Analysis of the Ra parameter model indicates the influence of all three technological parameters on surface roughness. There are linear, two-way and quadratic factors in the model. As can be seen in Table 4, all components of the model are characterized by a high statistical significance of influence, as the values of the p-value parameter were close to zero. Only two components of the equation ma2 and ma·vf are characterized by lower significance as their p-value parameter reaches 0.01. Nevertheless, considering the p-value of the equation components and the total error values, the obtained equation can be considered of a very good fit to the real data. Analysis of the contribution and F-value parameters provides information about the contribution of the components in the equation and their significance of influence on the studied parameter. The analysis of Table 4 shows that the depth of cut ap has the strongest influence on surface roughness. Its contribution to the equation is more than 50%, and the F-value for the components ap and ap2 is the largest. The second most significant influence of the cutting parameter is the abrasive flow rate ma. Its contribution to the model is greater than 10%. On the other hand, the cutting speed vf proved to have the least significant influence on the surface roughness.

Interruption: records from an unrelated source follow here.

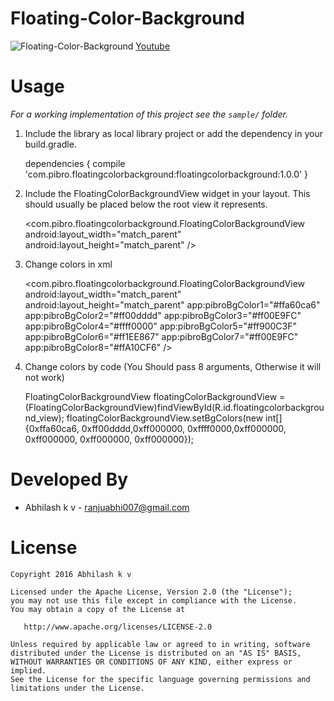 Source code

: # Floating-Color-Background

![Floating-Color-Background](https://github.com/abhilash007/Floating-Color-Background/blob/master/ScreenShot/FloatingBackgroundColorView.gif)
[Youtube](https://www.youtube.com/watch?v=5p4X8r-sU0Q)
# Usage

*For a working implementation of this project see the `sample/` folder.*

  1. Include the library as local library project or add the dependency in your build.gradle.
        
        dependencies {
            compile 'com.pibro.floatingcolorbackground:floatingcolorbackground:1.0.0'
        }

  2. Include the FloatingColorBackgroundView widget in your layout. This should usually be placed
     below  the root view it represents.

        <?xml version="1.0" encoding="utf-8"?>
        <RelativeLayout xmlns:android="http://schemas.android.com/apk/res/android"
            android:layout_width="match_parent"
            android:layout_height="match_parent">
            
        <com.pibro.floatingcolorbackground.FloatingColorBackgroundView
            android:layout_width="match_parent"
            android:layout_height="match_parent" />
            
        </RelativeLayout>
        
  3.  Change colors in xml
  
        <com.pibro.floatingcolorbackground.FloatingColorBackgroundView
            android:layout_width="match_parent"
            android:layout_height="match_parent"
            app:pibroBgColor1="#ffa60ca6"
            app:pibroBgColor2="#ff00dddd"
            app:pibroBgColor3="#ff00E9FC"
            app:pibroBgColor4="#ffff0000"
            app:pibroBgColor5="#ff900C3F"
            app:pibroBgColor6="#ff1EE867"
            app:pibroBgColor7="#ff00E9FC"
            app:pibroBgColor8="#ffA10CF6"
        />
  4.  Change colors by code (You Should pass 8 arguments, Otherwise it will not work)
        
        FloatingColorBackgroundView floatingColorBackgroundView = (FloatingColorBackgroundView)findViewById(R.id.floatingcolorbackground_view);
        floatingColorBackgroundView.setBgColors(new int[]{0xffa60ca6, 0xff00dddd,0xff000000, 0xffff0000,0xff000000, 0xff000000, 0xff000000, 0xff000000});
  
      

# Developed By

 * Abhilash k v - <ranjuabhi007@gmail.com>


# License

    Copyright 2016 Abhilash k v

    Licensed under the Apache License, Version 2.0 (the "License");
    you may not use this file except in compliance with the License.
    You may obtain a copy of the License at

       http://www.apache.org/licenses/LICENSE-2.0

    Unless required by applicable law or agreed to in writing, software
    distributed under the License is distributed on an "AS IS" BASIS,
    WITHOUT WARRANTIES OR CONDITIONS OF ANY KIND, either express or implied.
    See the License for the specific language governing permissions and
    limitations under the License.

   

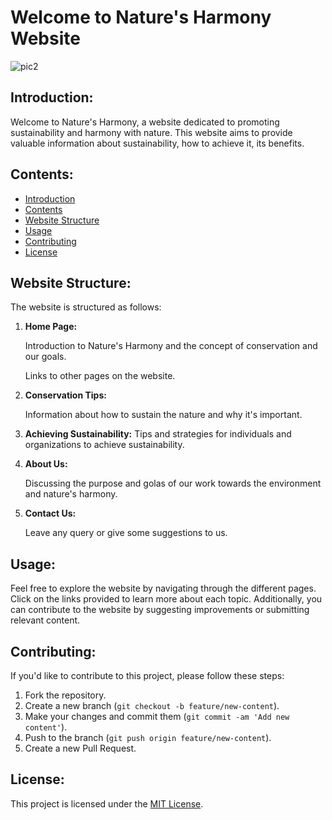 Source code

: # Welcome to Nature's Harmony Website

![pic2](https://github.com/AhmedRaza393371/Nature-s-Harmony-website/assets/145160224/c105c923-0e2c-4b86-8000-02de75952548)


## Introduction:

Welcome to Nature's Harmony, a website dedicated to promoting sustainability and harmony with nature. This website aims to provide valuable information about sustainability, how to achieve it, its benefits.

## Contents:

- [Introduction](#introduction)
- [Contents](#contents)
- [Website Structure](#website-structure)
- [Usage](#usage)
- [Contributing](#contributing)
- [License](#license)

## Website Structure:

The website is structured as follows:

1. **Home Page:**
   
   Introduction to Nature's Harmony and the concept of conservation and our goals.
   
   Links to other pages on the website.
   
2. **Conservation Tips:**
   
   Information about how to sustain the nature and why it's important.
   
3. **Achieving Sustainability:**
Tips and strategies for individuals and organizations to achieve sustainability.
   
4. **About Us:**
   
   Discussing the purpose and golas of our work towards the environment and nature's harmony.
5. **Contact Us:**
   
    Leave any query or give some suggestions to us.

   

## Usage:

Feel free to explore the website by navigating through the different pages. Click on the links provided to learn more about each topic. Additionally, you can contribute to the website by suggesting improvements or submitting relevant content.

## Contributing:

If you'd like to contribute to this project, please follow these steps:

1. Fork the repository.
2. Create a new branch (`git checkout -b feature/new-content`).
3. Make your changes and commit them (`git commit -am 'Add new content'`).
4. Push to the branch (`git push origin feature/new-content`).
5. Create a new Pull Request.

## License:

This project is licensed under the [MIT License](LICENSE).

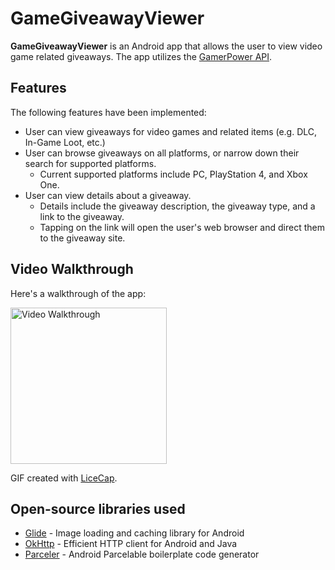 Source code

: # GameGiveawayViewer

**GameGiveawayViewer** is an Android app that allows the user to view video game related giveaways. The app utilizes the [GamerPower API](https://www.gamerpower.com/api-read).

## Features

The following features have been implemented:

- User can view giveaways for video games and related items (e.g. DLC, In-Game Loot, etc.)
- User can browse giveaways on all platforms, or narrow down their search for supported platforms. 
    - Current supported platforms include PC, PlayStation 4, and Xbox One.
- User can view details about a giveaway.
    - Details include the giveaway description, the giveaway type, and a link to the giveaway.
    - Tapping on the link will open the user's web browser and direct them to the giveaway site.

## Video Walkthrough

Here's a walkthrough of the app:

<img src='walkthrough.gif' title='Video Walkthrough' width='250' alt='Video Walkthrough' />

GIF created with [LiceCap](http://www.cockos.com/licecap/).

## Open-source libraries used

- [Glide](https://github.com/bumptech/glide) - Image loading and caching library for Android
- [OkHttp](https://github.com/square/okhttp) - Efficient HTTP client for Android and Java
- [Parceler](https://github.com/johncarl81/parceler) - Android Parcelable boilerplate code generator
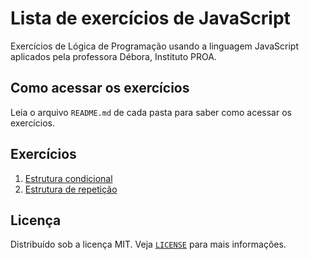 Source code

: # Lista de exercícios de JavaScript

Exercícios de Lógica de Programação usando a linguagem JavaScript aplicados pela professora Débora, Instituto PROA.

## Como acessar os exercícios

Leia o arquivo `README.md` de cada pasta para saber como acessar os exercícios.

## Exercícios

1. [Estrutura condicional](estruturaCondicional/README.md)
2. [Estrutura de repetição](estruturaRepeticao/README.md)

## Licença

Distribuído sob a licença MIT. Veja [`LICENSE`](LICENSE) para mais informações.
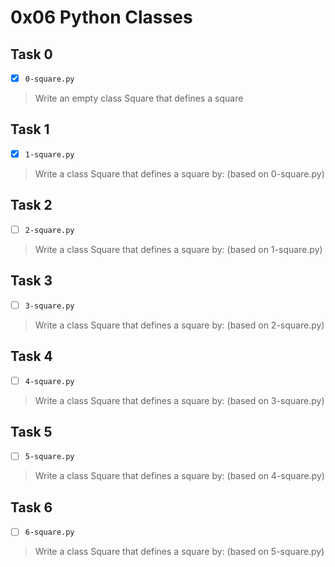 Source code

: # 0x06 Python Classes

## Task 0
- [x] `0-square.py`
> Write an empty class Square that defines a square

## Task 1
- [x] `1-square.py`
> Write a class Square that defines a square by: (based on 0-square.py)

## Task 2
- [ ] `2-square.py`
> Write a class Square that defines a square by: (based on 1-square.py)

## Task 3
- [ ] `3-square.py`
> Write a class Square that defines a square by: (based on 2-square.py)

## Task 4
- [ ] `4-square.py`
> Write a class Square that defines a square by: (based on 3-square.py)

## Task 5
- [ ] `5-square.py`
> Write a class Square that defines a square by: (based on 4-square.py)

## Task 6
- [ ] `6-square.py`
> Write a class Square that defines a square by: (based on 5-square.py)
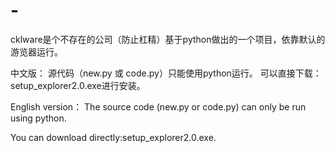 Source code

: # -
cklware是个不存在的公司（防止杠精）基于python做出的一个项目，依靠默认的游览器运行。

中文版：
源代码（new.py 或 code.py）只能使用python运行。
可以直接下载：setup_explorer2.0.exe进行安装。

English version：
The source code (new.py or code.py) can only be run using python.

You can download directly:setup_explorer2.0.exe.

The conclusions of the analysis of Table 4 are confirmed by the graphical representation of the model in Figure 3. In both graphs, it can be seen that the obtained curves have the greatest slope in the direction of variation of the parameter ap. This means that the surface roughness depends the most on the depth of cut. Furthermore, the dependence of the Ra parameter on the depth ap is non-linear and varies depending on the other parameters of the cutting process. It can be observed that for the lowest cutting speeds, there is a local minimum of the function of the Ra parameter at a depth of 2 mm. On the other hand, as the cutting speed increases, the relationship becomes monotonic, and the lowest roughness is obtained for the lowest depth of cut and the highest cutting speed. Figure 4a also shows that the higher the cutting speed, the more significant is the influence of the depth of cut on the surface roughness, which is confirmed by the greater angle of slope of the curve in the ap direction. Also, the abrasive flow rate parameter has a varied influence on surface roughness. Analyzing Figure 4b, it can be observed that for the lowest values of cutting depth, its influence is nonmonotonic. For depths of cut up to 4 mm, the lowest roughness is achieved for an average abrasive flow rate of 120 g/min. On the other hand, for higher values of cutting depth, the lowest roughness occurs for the highest abrasive flow rate. However, the depth of cut has the greatest influence on surface roughness.
Then, the surface roughness parameter Rz was similarly analyzed. A relationship was obtained describing the parameter Rz in a form similar to the equation describing the parameter Ra:
Rz = 25.58 − 0.244∙ma + 0.067∙ap + 0.154∙vf + 0.001677∙ma2 + 0.4397∙ap2 − 0.03663∙ma∙ap − 0.003096∙ma∙vf + 0.0939∙ap∙vf
The obtained equation fits the experimental data very well, with the coefficient R2 = 0.83. A graphical representation of the model is shown in Figure 4, and Table 5 shows the results of the analysis of variance of the developed model.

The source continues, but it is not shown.